Non-orthogonal graph:
GIF is for moving images.
JPG is for still images.
MP3 is for moving sounds.
??? is for still sounds.
There's no such thing as a still sound.
You could capture the localized air pressures at a specific moment, but it wouldn't be meaningful or useful**. Sound is time and time is sound.
Does this help to explain why the phonograph took so long to invent?
I've noted that all the materials and skills for Edison's original phonograph were available in 1500. Clocks and music boxes had
more complex mechanisms than Edison, and a music box maker had the necessary experience with sound. It would take an hour to convert a music box into a Dictaphone, using 1500 materials.
Humans have been drawing and painting still images forever, so the step to moving images was an old idea. Flipcards were around for centuries. After Daguerre found a way to paint instantly, flipcards developed into Muybridge's zoopraxiscope, then almost immediately into Edison's cinema.
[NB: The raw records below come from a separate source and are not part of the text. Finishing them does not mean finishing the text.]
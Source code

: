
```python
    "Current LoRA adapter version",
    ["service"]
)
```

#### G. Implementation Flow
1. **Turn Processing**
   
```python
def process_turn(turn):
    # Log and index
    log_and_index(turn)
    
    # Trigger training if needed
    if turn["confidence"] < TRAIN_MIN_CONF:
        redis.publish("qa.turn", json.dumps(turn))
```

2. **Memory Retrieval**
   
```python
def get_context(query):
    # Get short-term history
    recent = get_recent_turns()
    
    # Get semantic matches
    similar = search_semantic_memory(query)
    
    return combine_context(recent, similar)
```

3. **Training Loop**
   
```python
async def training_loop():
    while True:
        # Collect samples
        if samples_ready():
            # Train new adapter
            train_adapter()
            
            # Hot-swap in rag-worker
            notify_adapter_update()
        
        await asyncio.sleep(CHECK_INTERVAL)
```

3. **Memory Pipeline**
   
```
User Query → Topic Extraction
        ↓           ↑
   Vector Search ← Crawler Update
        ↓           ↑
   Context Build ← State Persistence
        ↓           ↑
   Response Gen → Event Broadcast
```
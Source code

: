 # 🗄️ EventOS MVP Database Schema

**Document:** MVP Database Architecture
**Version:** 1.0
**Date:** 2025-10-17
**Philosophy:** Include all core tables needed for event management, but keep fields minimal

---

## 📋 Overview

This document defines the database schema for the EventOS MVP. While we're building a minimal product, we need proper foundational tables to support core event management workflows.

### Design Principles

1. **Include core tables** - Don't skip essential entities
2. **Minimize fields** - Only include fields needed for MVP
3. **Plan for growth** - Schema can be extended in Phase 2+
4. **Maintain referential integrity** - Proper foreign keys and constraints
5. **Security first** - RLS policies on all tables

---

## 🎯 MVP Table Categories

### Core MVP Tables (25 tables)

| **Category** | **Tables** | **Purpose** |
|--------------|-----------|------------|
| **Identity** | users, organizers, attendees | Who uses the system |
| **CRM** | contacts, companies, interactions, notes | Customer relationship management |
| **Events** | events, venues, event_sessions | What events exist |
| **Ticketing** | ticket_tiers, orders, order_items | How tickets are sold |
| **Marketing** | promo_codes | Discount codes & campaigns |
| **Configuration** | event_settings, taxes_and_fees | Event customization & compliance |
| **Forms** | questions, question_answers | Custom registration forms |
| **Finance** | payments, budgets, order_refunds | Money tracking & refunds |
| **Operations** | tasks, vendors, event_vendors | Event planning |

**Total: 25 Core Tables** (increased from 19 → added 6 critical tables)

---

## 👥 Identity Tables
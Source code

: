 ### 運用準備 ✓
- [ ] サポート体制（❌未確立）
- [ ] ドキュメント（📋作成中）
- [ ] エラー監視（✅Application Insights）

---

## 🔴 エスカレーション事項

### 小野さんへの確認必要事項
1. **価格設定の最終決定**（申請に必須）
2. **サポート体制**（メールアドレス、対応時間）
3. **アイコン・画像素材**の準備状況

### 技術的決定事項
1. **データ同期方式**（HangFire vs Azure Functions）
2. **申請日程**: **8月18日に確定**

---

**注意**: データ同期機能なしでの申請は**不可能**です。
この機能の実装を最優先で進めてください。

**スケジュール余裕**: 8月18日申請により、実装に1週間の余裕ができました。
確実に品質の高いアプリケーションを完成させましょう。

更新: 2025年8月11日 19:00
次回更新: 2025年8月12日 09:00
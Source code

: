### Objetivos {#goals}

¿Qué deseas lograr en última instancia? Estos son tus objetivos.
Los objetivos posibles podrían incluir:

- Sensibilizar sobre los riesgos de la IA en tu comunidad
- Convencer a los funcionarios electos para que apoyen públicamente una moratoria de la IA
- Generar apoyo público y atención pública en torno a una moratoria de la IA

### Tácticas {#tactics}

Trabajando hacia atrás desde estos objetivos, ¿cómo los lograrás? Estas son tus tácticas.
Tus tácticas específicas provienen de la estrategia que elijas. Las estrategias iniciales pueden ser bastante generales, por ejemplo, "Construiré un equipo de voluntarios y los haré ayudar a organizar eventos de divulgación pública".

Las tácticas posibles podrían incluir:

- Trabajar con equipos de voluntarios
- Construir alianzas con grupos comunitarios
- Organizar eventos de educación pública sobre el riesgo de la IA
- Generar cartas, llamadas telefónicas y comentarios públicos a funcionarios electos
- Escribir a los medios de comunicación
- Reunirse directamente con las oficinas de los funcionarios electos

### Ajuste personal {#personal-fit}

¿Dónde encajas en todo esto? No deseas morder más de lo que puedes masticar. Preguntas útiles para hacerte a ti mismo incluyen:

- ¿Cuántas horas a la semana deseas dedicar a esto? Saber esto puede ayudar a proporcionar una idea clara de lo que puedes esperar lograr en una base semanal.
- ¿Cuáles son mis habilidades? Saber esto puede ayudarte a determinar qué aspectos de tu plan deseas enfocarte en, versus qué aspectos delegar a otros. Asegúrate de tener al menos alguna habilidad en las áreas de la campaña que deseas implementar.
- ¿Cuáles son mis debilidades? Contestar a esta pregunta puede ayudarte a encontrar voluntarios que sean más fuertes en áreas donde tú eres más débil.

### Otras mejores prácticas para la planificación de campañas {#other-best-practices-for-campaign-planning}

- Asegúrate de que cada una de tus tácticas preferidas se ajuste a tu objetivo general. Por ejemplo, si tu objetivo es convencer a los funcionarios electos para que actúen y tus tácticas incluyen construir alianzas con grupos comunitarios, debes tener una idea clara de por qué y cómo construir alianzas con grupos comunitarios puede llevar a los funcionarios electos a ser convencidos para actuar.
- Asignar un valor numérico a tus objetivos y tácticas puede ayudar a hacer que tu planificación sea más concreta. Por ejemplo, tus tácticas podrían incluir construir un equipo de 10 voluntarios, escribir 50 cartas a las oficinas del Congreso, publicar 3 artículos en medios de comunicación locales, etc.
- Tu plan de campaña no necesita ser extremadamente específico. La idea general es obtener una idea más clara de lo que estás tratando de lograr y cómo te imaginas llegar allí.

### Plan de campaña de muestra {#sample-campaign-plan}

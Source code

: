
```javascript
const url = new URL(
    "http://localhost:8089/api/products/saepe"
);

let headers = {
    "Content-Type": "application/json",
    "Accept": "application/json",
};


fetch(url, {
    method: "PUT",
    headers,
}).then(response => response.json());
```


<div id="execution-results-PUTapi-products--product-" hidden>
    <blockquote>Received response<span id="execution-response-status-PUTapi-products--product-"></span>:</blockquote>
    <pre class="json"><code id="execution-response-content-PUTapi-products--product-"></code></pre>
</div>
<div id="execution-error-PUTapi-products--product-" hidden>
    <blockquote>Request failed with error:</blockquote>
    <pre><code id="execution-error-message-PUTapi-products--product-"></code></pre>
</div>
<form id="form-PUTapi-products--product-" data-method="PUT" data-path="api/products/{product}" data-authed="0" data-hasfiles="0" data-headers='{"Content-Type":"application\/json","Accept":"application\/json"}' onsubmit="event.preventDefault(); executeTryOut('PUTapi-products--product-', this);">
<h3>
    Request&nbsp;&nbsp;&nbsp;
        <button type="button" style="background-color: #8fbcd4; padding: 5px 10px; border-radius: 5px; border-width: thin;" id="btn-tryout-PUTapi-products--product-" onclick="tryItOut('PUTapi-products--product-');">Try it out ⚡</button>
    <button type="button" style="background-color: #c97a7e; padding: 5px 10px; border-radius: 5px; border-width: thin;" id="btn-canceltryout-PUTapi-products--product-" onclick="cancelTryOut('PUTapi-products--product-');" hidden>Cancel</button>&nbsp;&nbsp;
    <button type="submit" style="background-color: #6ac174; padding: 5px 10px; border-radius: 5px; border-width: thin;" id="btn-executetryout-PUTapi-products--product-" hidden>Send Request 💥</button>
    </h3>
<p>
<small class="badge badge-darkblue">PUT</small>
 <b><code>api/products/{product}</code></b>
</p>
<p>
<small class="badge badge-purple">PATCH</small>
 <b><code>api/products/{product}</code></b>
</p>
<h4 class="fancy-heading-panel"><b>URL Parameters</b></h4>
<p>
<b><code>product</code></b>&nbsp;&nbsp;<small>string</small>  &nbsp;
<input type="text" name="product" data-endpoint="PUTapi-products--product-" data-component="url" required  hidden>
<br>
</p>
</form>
Edison's phonograph developed without any intermediate steps. He was working on a rather impractical and unnecessary way to store the clicks of telegraphs, when he realized that it would serve better for voice.
= = = = =
** Peculiar exception to this rule: Forensic engineering. When you're determining how Galloping Gertie collapsed, or how the shock wave from a bomb broke a window or an eardrum, you need a complete snapshot of the relevant pressures at the crucial moment.
= = = = =
Trying to extend the graph to smell: Despite decades of
false promises and vaporware, we don't have a way to paint and replay smells; we only have verbal descriptions. Unlike sound, smells can obviously be static or dynamic. Humans recognize and (poorly) describe still smells, but we pay no attention to the dynamic aspect of smells. Dogs clearly have a
full picture of both spatial and temporal variations in the world of smell. They can see a map and read a story.